§ ABOUT THIS EXERCISE:
Examine the entries and show every line in which the word "your" is found.

[Start of section]

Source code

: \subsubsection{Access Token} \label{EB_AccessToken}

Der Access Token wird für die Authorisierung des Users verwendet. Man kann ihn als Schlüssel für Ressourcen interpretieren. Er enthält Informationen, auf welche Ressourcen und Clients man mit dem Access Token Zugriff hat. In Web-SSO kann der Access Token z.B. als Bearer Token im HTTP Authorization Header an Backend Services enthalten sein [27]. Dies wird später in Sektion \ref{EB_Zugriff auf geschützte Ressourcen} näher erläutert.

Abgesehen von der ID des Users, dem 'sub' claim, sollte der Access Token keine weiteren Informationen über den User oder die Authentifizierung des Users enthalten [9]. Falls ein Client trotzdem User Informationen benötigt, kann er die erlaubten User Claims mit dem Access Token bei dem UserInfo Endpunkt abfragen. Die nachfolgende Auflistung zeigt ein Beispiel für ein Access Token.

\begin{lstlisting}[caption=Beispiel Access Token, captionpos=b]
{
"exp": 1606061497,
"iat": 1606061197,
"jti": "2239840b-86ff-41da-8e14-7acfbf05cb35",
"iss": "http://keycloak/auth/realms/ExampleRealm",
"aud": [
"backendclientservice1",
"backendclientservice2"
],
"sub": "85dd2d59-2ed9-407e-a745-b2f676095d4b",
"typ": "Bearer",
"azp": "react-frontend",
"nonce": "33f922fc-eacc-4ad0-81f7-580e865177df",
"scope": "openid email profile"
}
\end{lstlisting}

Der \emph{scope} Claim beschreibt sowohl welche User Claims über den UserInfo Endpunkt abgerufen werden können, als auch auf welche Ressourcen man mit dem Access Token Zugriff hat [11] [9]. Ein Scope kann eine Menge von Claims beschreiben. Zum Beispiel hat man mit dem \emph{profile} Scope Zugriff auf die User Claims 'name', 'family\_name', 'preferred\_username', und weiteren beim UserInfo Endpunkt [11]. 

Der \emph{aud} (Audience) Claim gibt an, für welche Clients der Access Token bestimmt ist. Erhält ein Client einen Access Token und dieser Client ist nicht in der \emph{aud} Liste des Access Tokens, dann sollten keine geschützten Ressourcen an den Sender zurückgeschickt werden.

[End of section]
[Start of section]

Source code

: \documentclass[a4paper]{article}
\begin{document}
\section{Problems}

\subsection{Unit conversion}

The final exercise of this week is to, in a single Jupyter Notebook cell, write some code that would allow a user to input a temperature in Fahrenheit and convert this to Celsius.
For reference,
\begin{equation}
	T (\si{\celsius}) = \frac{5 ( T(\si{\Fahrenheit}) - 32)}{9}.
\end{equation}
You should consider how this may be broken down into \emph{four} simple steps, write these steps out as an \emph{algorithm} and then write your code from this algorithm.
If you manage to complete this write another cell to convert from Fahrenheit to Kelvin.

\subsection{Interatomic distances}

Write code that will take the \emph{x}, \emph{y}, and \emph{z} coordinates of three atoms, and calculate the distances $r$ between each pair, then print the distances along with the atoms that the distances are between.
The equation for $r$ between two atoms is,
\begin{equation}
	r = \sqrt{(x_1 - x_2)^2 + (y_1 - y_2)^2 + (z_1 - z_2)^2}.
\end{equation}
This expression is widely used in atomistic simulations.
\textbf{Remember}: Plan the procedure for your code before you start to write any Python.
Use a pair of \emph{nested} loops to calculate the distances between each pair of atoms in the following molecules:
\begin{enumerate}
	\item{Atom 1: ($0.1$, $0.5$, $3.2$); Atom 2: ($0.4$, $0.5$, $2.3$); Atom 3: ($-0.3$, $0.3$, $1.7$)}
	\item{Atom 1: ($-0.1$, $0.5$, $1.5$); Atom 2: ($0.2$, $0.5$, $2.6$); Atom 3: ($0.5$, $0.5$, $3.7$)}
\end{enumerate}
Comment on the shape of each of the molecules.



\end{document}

[End of section]

§ REPLY:
You should consider how this may be broken down into \emph{four} simple steps, write these steps out as an \emph{algorithm} and then write your code from this algorithm.
\textbf{Remember}: Plan the procedure for your code before you start to write any Python.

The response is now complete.